*BRIEF*. Repeat the entries below exactly and in full.
##### INFORMATION PROVIDED
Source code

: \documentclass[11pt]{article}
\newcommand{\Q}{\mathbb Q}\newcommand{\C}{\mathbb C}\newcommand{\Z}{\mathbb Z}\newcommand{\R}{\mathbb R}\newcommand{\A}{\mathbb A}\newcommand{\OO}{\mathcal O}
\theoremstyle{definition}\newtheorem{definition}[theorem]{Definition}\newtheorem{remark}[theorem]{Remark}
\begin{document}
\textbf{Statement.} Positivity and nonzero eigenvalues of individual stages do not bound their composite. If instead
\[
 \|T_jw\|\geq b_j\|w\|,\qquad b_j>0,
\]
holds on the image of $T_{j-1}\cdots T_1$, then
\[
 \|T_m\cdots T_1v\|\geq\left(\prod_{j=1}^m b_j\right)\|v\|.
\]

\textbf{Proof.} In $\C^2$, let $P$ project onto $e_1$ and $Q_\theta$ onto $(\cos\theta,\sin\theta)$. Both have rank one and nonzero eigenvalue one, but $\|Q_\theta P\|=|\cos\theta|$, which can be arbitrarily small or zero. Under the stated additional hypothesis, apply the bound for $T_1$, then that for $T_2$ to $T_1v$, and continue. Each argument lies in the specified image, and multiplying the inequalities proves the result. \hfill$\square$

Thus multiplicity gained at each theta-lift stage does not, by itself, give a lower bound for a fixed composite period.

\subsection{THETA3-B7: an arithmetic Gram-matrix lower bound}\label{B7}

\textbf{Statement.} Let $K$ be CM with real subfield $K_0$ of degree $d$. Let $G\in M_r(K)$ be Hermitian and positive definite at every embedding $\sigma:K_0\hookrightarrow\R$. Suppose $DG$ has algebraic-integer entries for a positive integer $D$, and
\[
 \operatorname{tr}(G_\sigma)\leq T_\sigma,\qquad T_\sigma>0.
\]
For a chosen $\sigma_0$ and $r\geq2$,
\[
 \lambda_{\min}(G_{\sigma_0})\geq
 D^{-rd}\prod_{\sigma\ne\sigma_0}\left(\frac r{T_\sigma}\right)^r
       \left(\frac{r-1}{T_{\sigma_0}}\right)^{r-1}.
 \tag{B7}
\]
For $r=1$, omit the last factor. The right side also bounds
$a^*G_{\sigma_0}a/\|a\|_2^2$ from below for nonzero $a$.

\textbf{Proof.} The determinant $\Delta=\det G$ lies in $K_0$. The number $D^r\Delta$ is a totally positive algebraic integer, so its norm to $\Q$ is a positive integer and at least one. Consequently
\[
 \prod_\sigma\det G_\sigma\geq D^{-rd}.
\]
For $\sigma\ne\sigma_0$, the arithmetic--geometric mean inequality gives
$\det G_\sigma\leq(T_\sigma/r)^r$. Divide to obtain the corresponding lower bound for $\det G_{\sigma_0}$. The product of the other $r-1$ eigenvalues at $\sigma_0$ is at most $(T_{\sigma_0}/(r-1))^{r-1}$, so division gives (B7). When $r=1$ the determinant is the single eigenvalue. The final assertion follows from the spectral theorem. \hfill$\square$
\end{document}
##########
*EXERCISE RESULT*.
Source code

: \documentclass[11pt]{article}
\newcommand{\Q}{\mathbb Q}\newcommand{\C}{\mathbb C}\newcommand{\Z}{\mathbb Z}\newcommand{\R}{\mathbb R}\newcommand{\A}{\mathbb A}\newcommand{\OO}{\mathcal O}
\theoremstyle{definition}\newtheorem{definition}[theorem]{Definition}\newtheorem{remark}[theorem]{Remark}
\begin{document}
\textbf{Statement.} Positivity and nonzero eigenvalues of individual stages do not bound their composite. If instead
\[
 \|T_jw\|\geq b_j\|w\|,\qquad b_j>0,
\]
holds on the image of $T_{j-1}\cdots T_1$, then
\[
 \|T_m\cdots T_1v\|\geq\left(\prod_{j=1}^m b_j\right)\|v\|.
\]

\textbf{Proof.} In $\C^2$, let $P$ project onto $e_1$ and $Q_\theta$ onto $(\cos\theta,\sin\theta)$. Both have rank one and nonzero eigenvalue one, but $\|Q_\theta P\|=|\cos\theta|$, which can be arbitrarily small or zero. Under the stated additional hypothesis, apply the bound for $T_1$, then that for $T_2$ to $T_1v$, and continue. Each argument lies in the specified image, and multiplying the inequalities proves the result. \hfill$\square$

Thus multiplicity gained at each theta-lift stage does not, by itself, give a lower bound for a fixed composite period.

\subsection{THETA3-B7: an arithmetic Gram-matrix lower bound}\label{B7}

\textbf{Statement.} Let $K$ be CM with real subfield $K_0$ of degree $d$. Let $G\in M_r(K)$ be Hermitian and positive definite at every embedding $\sigma:K_0\hookrightarrow\R$. Suppose $DG$ has algebraic-integer entries for a positive integer $D$, and
\[
 \operatorname{tr}(G_\sigma)\leq T_\sigma,\qquad T_\sigma>0.
\]
For a chosen $\sigma_0$ and $r\geq2$,
\[
 \lambda_{\min}(G_{\sigma_0})\geq
 D^{-rd}\prod_{\sigma\ne\sigma_0}\left(\frac r{T_\sigma}\right)^r
       \left(\frac{r-1}{T_{\sigma_0}}\right)^{r-1}.
 \tag{B7}
\]
For $r=1$, omit the last factor. The right side also bounds
$a^*G_{\sigma_0}a/\|a\|_2^2$ from below for nonzero $a$.

\textbf{Proof.} The determinant $\Delta=\det G$ lies in $K_0$. The number $D^r\Delta$ is a totally positive algebraic integer, so its norm to $\Q$ is a positive integer and at least one. Consequently
\[
 \prod_\sigma\det G_\sigma\geq D^{-rd}.
\]
For $\sigma\ne\sigma_0$, the arithmetic--geometric mean inequality gives
$\det G_\sigma\leq(T_\sigma/r)^r$. Divide to obtain the corresponding lower bound for $\det G_{\sigma_0}$. The product of the other $r-1$ eigenvalues at $\sigma_0$ is at most $(T_{\sigma_0}/(r-1))^{r-1}$, so division gives (B7). When $r=1$ the determinant is the single eigenvalue. The final assertion follows from the spectral theorem. \hfill$\square$
\end{document}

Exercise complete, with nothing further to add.